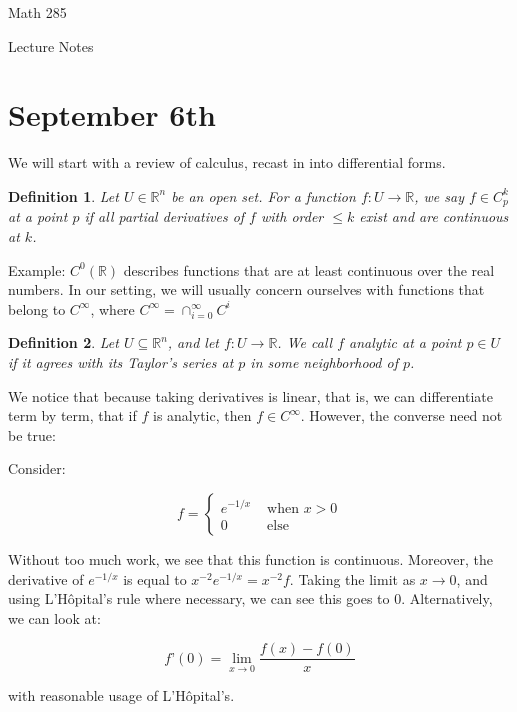 \documentclass[10pt]{article}
\newtheorem{definition}{Definition}[section]
\begin{document}
\begin{Large}
\centerline{Math 285}
\centerline{Lecture Notes}  %
\centerline{\bf }       %
\centerline{}      %
\end{Large}

\section{September 6th}

We will start with a review of calculus, recast in into differential forms.

\begin{definition}
Let $U \in \mathbb{R}^n$ be an open set. For a function $f: U \to \mathbb{R}$, we say $f \in C^k_p$ at a point $p$ if all partial derivatives of $f$ with order $\leq k$ exist and are continuous at $k$.
\end{definition}

Example: $C^0(\mathbb{R})$ describes functions that are at least continuous over the real numbers.
In our setting, we will usually concern ourselves with functions that belong to $C^{\infty}$, where $C^\infty = \cap_{i=0}^\infty C^{i}$

\begin{definition}
Let $U \subseteq \mathbb{R}^n$, and let $f: U \to \mathbb{R}$. We call $f$ analytic at a point $p \in U$ if it agrees with its Taylor’s series at $p$ in some neighborhood of $p$.
\end{definition}

We notice that because taking derivatives is linear, that is, we can differentiate term by term, that if $f$ is analytic, then $f \in C^\infty$. However, the converse need not be true:

Consider:

$$ f = \begin{cases} e^{-1/x} & \text{ when } x > 0  \\ 0 & \text{ else } \end{cases} $$

Without too much work, we see that this function is continuous. Moreover, the derivative of $e^{-1/x}$ is equal to $x^{-2}e^{-1/x} = x^{-2}f$. Taking the limit as $x \to 0$, and using L’H\^opital’s rule where necessary, we can see this goes to 0. Alternatively, we can look at:

$$ f’(0) = \lim_{x \to 0} \frac{f(x) - f(0)}{x}$$

with reasonable usage of L’H\^opital’s.
\end{document}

### Task statement:
What lines in the listing above hold the string "point"? List them.

### Reply:
Let $U \in \mathbb{R}^n$ be an open set. For a function $f: U \to \mathbb{R}$, we say $f \in C^k_p$ at a point $p$ if all partial derivatives of $f$ with order $\leq k$ exist and are continuous at $k$.
Let $U \subseteq \mathbb{R}^n$, and let $f: U \to \mathbb{R}$. We call $f$ analytic at a point $p \in U$ if it agrees with its Taylor’s series at $p$ in some neighborhood of $p$.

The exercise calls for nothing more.